Mencermati pemikiran KH. Abdurrahman Wahid (Gus Dur) memang menarik sekaligus menyulitkan.
Menarik karena gagasan-gagasannya sangat sederhana, tetapi dinilai banyak kalangan mampu
memberikan wawasan tersediri dalam menganalisis persoalan, baik di Indonesia maupun di ranah
internasional. Menyulitkan karena pemikirannya terkadang keluar dari kultur lingkungan yang
membesarkannya, yakni NU dan pesantren.
Namun demikian, secara umum ide-ide Gus Dur telah menjadi wacana public yang terus menggulir
dan dipahami serta ditafsir oleh sejumlah kalangan sesuai latar belakang disiplin intelektual mereka.
Kali ini, saya tertarik untuk mengulas Gus Dur dan gagasan pendidikan perdamaiannya.
Indonesia merupakan Negara dan bangsa yang majemuk (plural, bhineka). Kondisi tersebut
menuntuk sikap toleran yang tinggi dari setiap warga Negara. Sikap toleransi tersebut harus dapat
diwujudkan oleh semua anggota dan lapisan masyarakat sehingga terbentuk sebuah tatanan
masyarakat yang kompak, bersatu dalam keragaman sehingga kaya akan gagasan-gagasan
baru. Toleransi inilah yang menjadi dasar utama bagi terwujudnya perdamaian dalam sebuah
masyarakat, bangsa dan Negara.
Toleransi yang diajarkan dan dipraktikkan oleh Gus Dur tidak sekedar menghormati dan
menghargai keyakinan atau pendirian orang lain dari agama yang berbeda, tetapi juga disertai
adanya kesediaan menerima ajaran-ajaran yang baik dari agama lain. Dalam sebuah tulisannya
berjudul Intelektual di Tengah Eksklusifisme, Wahid memaparkan:
“…Saya membaca, menguasai, menerapkan al-Qur’an, al-Hadits, dan kitab-kitab Kuning tidak
dikhususkan bagi orang Islam. Saya bersedia memakai yang mana pun asal benar dan cocok sesuai
hati nurani. Saya tidak memedulikan apakah kutipan dari Injil, Bhagawad Gita, kalau bernas kita
terima. Dalam masalah bangsa, ayat al-Qur’an kita pakai secara fungsional, bukannya untuk diyakini
secar teologis. Keyakinan teologis dipakai dalam persoalan mendasar. Tetapi aplikasi adalah soal
penafsiran. Berbicara penafsiran berarti bukan lagi masalah teologis, melainkan sudah menjadi
masalah pemikiran.” (Gus Dur, 2010: 2014)

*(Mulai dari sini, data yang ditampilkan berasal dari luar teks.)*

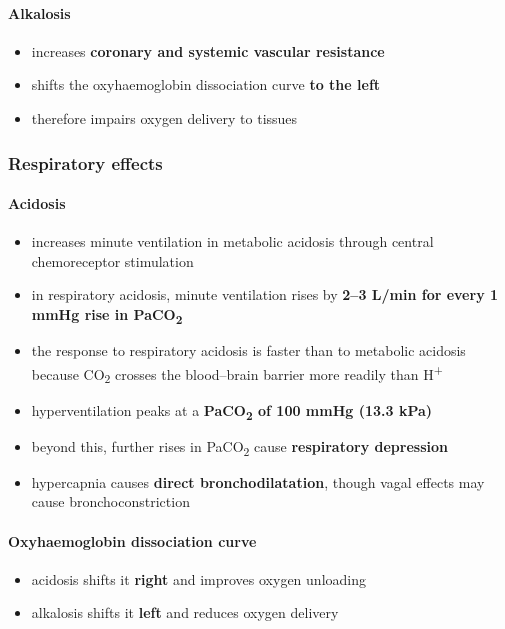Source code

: \documentclass[11pt,a4paper]{article}
\begin{document}
\paragraph{Alkalosis}
\begin{itemize}
  \item increases \textbf{coronary and systemic vascular resistance}
  \item shifts the oxyhaemoglobin dissociation curve \textbf{to the left}
  \item therefore impairs oxygen delivery to tissues
\end{itemize}

\subsubsection{Respiratory effects}

\paragraph{Acidosis}
\begin{itemize}
  \item increases minute ventilation in metabolic acidosis through central chemoreceptor stimulation
  \item in respiratory acidosis, minute ventilation rises by \textbf{2--3 L/min for every 1 mmHg rise in PaCO\textsubscript{2}}
  \item the response to respiratory acidosis is faster than to metabolic acidosis because CO\textsubscript{2} crosses the blood--brain barrier more readily than H\textsuperscript{+}
  \item hyperventilation peaks at a \textbf{PaCO\textsubscript{2} of 100 mmHg (13.3 kPa)}
  \item beyond this, further rises in PaCO\textsubscript{2} cause \textbf{respiratory depression}
  \item hypercapnia causes \textbf{direct bronchodilatation}, though vagal effects may cause bronchoconstriction
\end{itemize}

\paragraph{Oxyhaemoglobin dissociation curve}
\begin{itemize}
  \item acidosis shifts it \textbf{right} and improves oxygen unloading
  \item alkalosis shifts it \textbf{left} and reduces oxygen delivery
\end{itemize}
\end{document}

Wahid tidak hanya dapat menerima kebenaran yang berasal dari ajaran agama lain, tetapi juga
menganggap penganutnya sebagai saudara. Persaudaraan sesame manusia meski berbeda agama
inilah yang menjadi salah satu pilar perdamaian. Dalam pidato perayaan Natal pada tanggal 27
Desember 1999 di Balai Sidang Senayan Jakarta, misalnya, Gus Dur menuturkan:
“Saya adalah seorang yang menyakini kebenaran agama saya, tapi ini tidak menghalangi saya untuk
merasa bersaudara dengan orang yang beragama lain di negeri ini, bahkan dengan sesame umat
beragama. Sejak kecil itu saya rasakan. Walaupun saya tinggal di lingkungan pesantren, hidup di
kalangan keluarga kiai, tak pernah sedikitpun saya merasa berbeda dengan yang lain.” (Rumadi,
2002: 144)
Pernyataan Gus Dur tersebut menandaskan bahwa dirinya tak pernah merasakan berbeda dengan
penganut agama lain. Bagi Wahid, perbedaan keyakinan seyogyanya tidak membatasi atau melarang
kerjasama antara Islam dan agama-agama lain, terutama dalam hal-hal yang menyangkut
kepentingan umat manusia. Penerimaan Islam akan kerjasama itu tentunya akan dapat diwujudkan
dalam praktek kehidupan, apabila ada dialog antar-agama.
Dengan ungkapan lain, prinsip pemenuhan klebutuhan berlaku dalam hal ini, seperti adagium ushul
fiqh (teori legal hukum Islam): “Sesuatu yang membuat sebuah kewajiban agama tidak terwujud
tanpa kehadirannya, akan menjadi wajib pula (Ma la yatimmu al-wajibu illa bihi fahuwa wajibun)”.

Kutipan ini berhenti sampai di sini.